Under System Administration, Software Sources offered to find the best available Ubuntu software repository for me. After testing about 325 mirror sites it set one up that's at a university in another state, but I'm not telling which one it is, because it's very fast and I'd like to keep it that way.
Using Ubuntu's Synaptic Package Manager, I was able to download recent updates to software packages, including Firefox 3.5.4 and few others. I was also able to start the process of customising the system by removing packages I don't want, like the Evolution email client (because it uses Miguel de Icaza's Microsoft .NET clone Mono because it's complex, heavyweight and I've found it a bit buggy) and adding packages I do use, such as Bluefish, cdrskin, Dovecot, Enigmail, Gkrellm, ncftp, SSH, Thunderbird, xcdroast, xinetd and so on. Synaptic works well and is fast.
System administration tools seem to be more or less adequate, including printer configuration management and what appears to be a handy network tools application. However, Ubuntu doesn't install a firewall by default, which is a glaring omission disappointing.
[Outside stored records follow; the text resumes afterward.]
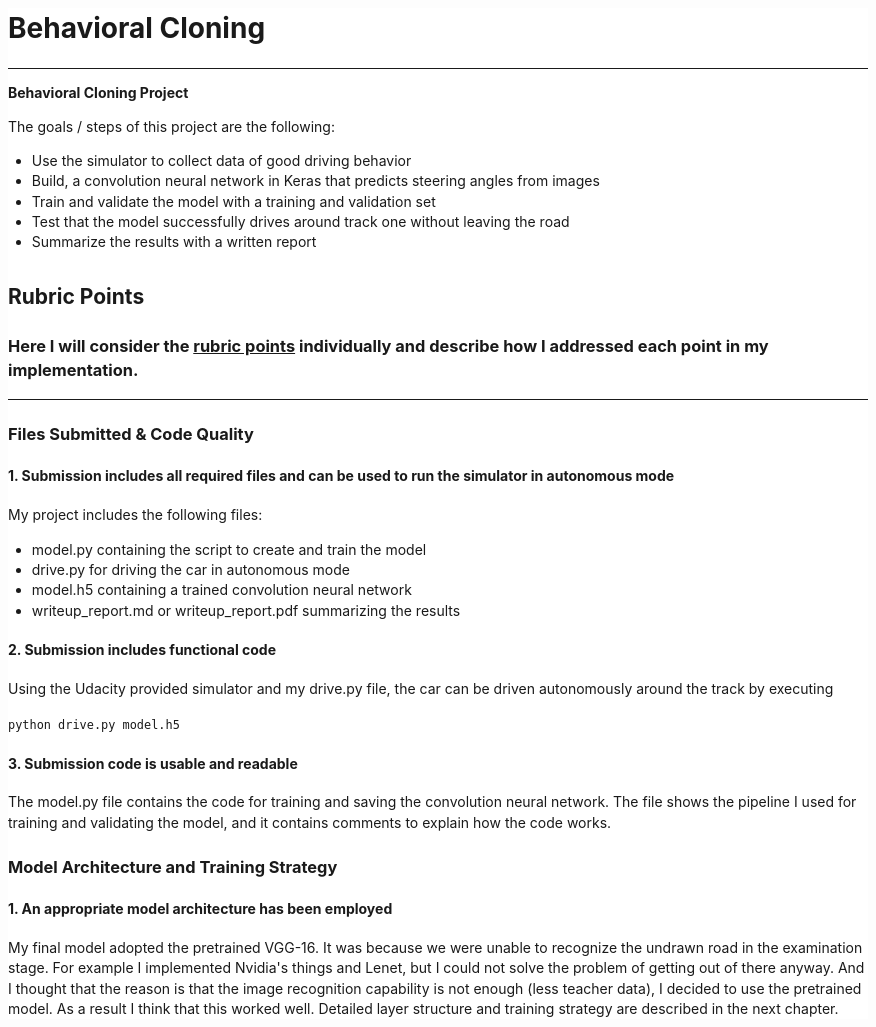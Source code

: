 # **Behavioral Cloning**

---

**Behavioral Cloning Project**

The goals / steps of this project are the following:
* Use the simulator to collect data of good driving behavior
* Build, a convolution neural network in Keras that predicts steering angles from images
* Train and validate the model with a training and validation set
* Test that the model successfully drives around track one without leaving the road
* Summarize the results with a written report


[//]: # (Image References)

[image1]: ./examples/placeholder.png "Model Visualization"
[image2]: ./examples/placeholder.png "Grayscaling"
[image3]: ./examples/placeholder_small.png "Recovery Image"
[image4]: ./examples/placeholder_small.png "Recovery Image"
[image5]: ./examples/placeholder_small.png "Recovery Image"
[image6]: ./examples/placeholder_small.png "Normal Image"
[image7]: ./examples/placeholder_small.png "Flipped Image"

## Rubric Points
### Here I will consider the [rubric points](https://review.udacity.com/#!/rubrics/432/view) individually and describe how I addressed each point in my implementation.  

---
### Files Submitted & Code Quality

#### 1. Submission includes all required files and can be used to run the simulator in autonomous mode

My project includes the following files:
* model.py containing the script to create and train the model
* drive.py for driving the car in autonomous mode
* model.h5 containing a trained convolution neural network 
* writeup_report.md or writeup_report.pdf summarizing the results

#### 2. Submission includes functional code
Using the Udacity provided simulator and my drive.py file, the car can be driven autonomously around the track by executing 
```sh
python drive.py model.h5
```

#### 3. Submission code is usable and readable

The model.py file contains the code for training and saving the convolution neural network. The file shows the pipeline I used for training and validating the model, and it contains comments to explain how the code works.

### Model Architecture and Training Strategy

#### 1. An appropriate model architecture has been employed

My final model adopted the pretrained VGG-16. It was because we were unable to recognize the undrawn road in the examination stage. For example I implemented Nvidia's things and Lenet, but I could not solve the problem of getting out of there anyway. And I thought that the reason is that the image recognition capability is not enough (less teacher data), I decided to use the pretrained model. As a result I think that this worked well. Detailed layer structure and training strategy are described in the next chapter.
I haven't had time yet to finish customising Ubuntu to work the way I prefer, which will mean setting up my iptables firewall, turning off stuff like network hotplugging, and generally configuring services and tweaking the system, but all of that appears to be possible with a little work. I'll leave Ubuntu on that hard disk and see what I can do with it.
Ubuntu has improved since I last tried it. It is steadily becoming more polished and user friendly for non-technical users, though this comes at a price for those who are already familiar with Linux.
Its installation process is emblematic of this. Although it's quick and very easy, the install sequence doesn't include some steps and options that enable a knowledgeable user to configure a Linux distribution right from the start. These include some disk partitioning options, setting up networking interfaces, marking services active or inactive, specifying boot loader configuration options and setting up security controls and monitoring. Adding some optional installation steps to let experienced users make such configuration adjustments would be an improvement, I believe.
Overall, although Ubuntu appears well polished on the surface, it doesn't have the solid feel, depth of integration and finesse that one can discern in some other Linux distributions such as Mandriva, with which I'm more familiar. Perhaps my opinion might change after I get more used to working with Ubuntu, but for now I still like Mandriva better.
Update - A couple of readers made valid points in comments, so I have updated this review to reflect those. Since the Evolution email client doesn't itself use Mono, I've stricken that reference. I still don't care for Evolution though, so it would be a good idea if Ubuntu gave users a choice of email clients - and other applications too, for that matter. Also, it's true that Ubuntu doesn't really need a firewall in its default configuration. However, I believe that installing one would be a prudent thing to do, so users can see one is available and think to use it if they install any services that might be exploitable. I appreciate the helpful comments. µ
Attractive and polished look,
Very easy and quick to install,
Synaptic Package Manager is excellent,
Mostly adequate system administration tools,
Free Software with non-free software available.
The boot loader install utility needs more work,
Lacks some installation configuration - and system administration - options for disk partitioning, networking, controlling services, installing the boot loader, setting up security, and so on.
Doesn't install a firewall by default,
Installs network hotplugging by default.
Installs the Evolution email client by default.